◆ Collection entries ◆
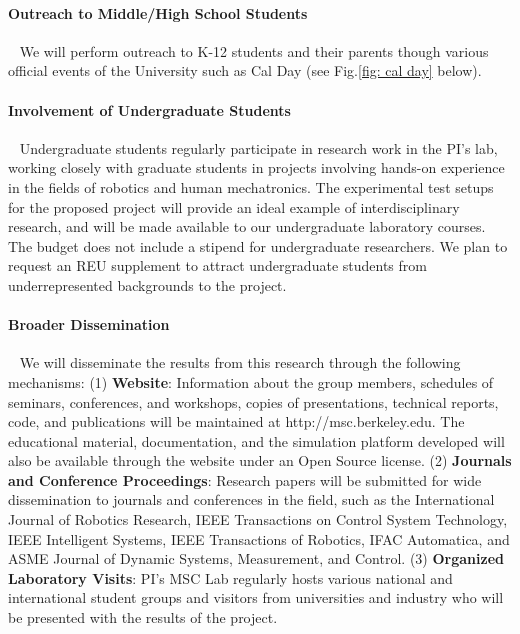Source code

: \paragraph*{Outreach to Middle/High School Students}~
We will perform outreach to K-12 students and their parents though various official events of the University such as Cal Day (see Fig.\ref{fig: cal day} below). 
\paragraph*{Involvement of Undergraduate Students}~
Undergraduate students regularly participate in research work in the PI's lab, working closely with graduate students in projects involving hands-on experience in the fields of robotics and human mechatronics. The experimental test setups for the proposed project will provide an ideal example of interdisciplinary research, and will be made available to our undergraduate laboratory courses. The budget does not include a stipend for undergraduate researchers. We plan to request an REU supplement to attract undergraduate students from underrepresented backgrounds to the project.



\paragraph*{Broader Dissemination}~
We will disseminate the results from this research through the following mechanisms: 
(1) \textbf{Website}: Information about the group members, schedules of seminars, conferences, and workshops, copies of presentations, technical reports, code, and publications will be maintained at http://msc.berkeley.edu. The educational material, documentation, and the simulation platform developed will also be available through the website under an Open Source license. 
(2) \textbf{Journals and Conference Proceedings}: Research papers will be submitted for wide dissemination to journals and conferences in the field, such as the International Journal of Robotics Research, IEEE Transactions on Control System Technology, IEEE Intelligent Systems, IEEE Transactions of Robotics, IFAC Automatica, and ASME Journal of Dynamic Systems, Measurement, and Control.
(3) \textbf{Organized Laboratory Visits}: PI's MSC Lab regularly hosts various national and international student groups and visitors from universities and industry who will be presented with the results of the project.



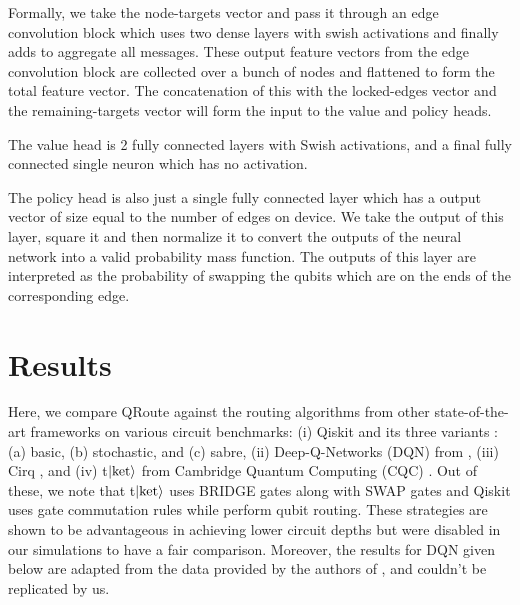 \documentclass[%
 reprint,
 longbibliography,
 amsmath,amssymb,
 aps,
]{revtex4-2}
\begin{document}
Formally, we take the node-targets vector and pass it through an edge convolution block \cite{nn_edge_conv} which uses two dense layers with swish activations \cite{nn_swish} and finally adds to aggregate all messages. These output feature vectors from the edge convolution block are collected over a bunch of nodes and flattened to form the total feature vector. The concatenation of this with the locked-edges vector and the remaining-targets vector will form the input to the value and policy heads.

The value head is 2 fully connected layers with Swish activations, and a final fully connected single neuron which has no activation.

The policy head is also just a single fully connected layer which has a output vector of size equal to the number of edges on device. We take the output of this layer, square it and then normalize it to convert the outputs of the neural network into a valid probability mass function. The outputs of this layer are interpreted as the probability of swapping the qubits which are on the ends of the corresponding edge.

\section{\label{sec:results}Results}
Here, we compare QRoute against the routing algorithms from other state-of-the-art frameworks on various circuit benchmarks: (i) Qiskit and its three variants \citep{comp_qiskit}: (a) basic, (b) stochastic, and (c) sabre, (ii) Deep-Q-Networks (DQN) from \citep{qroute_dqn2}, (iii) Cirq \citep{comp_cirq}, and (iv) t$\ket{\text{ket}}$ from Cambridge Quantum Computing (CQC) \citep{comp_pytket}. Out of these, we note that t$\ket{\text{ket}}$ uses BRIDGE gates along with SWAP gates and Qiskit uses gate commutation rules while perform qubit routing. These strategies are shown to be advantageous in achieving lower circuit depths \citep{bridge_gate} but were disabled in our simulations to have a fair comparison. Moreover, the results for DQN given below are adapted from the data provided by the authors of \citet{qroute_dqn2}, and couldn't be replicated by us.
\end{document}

◆ Activity ◆
Nothing but the lines from the first line of the data above through the line holding "We will disseminate" may appear in the response, copied exactly and without pictures.

◆ Your solution ◆
Source code

: \paragraph*{Outreach to Middle/High School Students}~
We will perform outreach to K-12 students and their parents though various official events of the University such as Cal Day (see Fig.\ref{fig: cal day} below). 
\paragraph*{Involvement of Undergraduate Students}~
Undergraduate students regularly participate in research work in the PI's lab, working closely with graduate students in projects involving hands-on experience in the fields of robotics and human mechatronics. The experimental test setups for the proposed project will provide an ideal example of interdisciplinary research, and will be made available to our undergraduate laboratory courses. The budget does not include a stipend for undergraduate researchers. We plan to request an REU supplement to attract undergraduate students from underrepresented backgrounds to the project.



\paragraph*{Broader Dissemination}~
We will disseminate the results from this research through the following mechanisms: 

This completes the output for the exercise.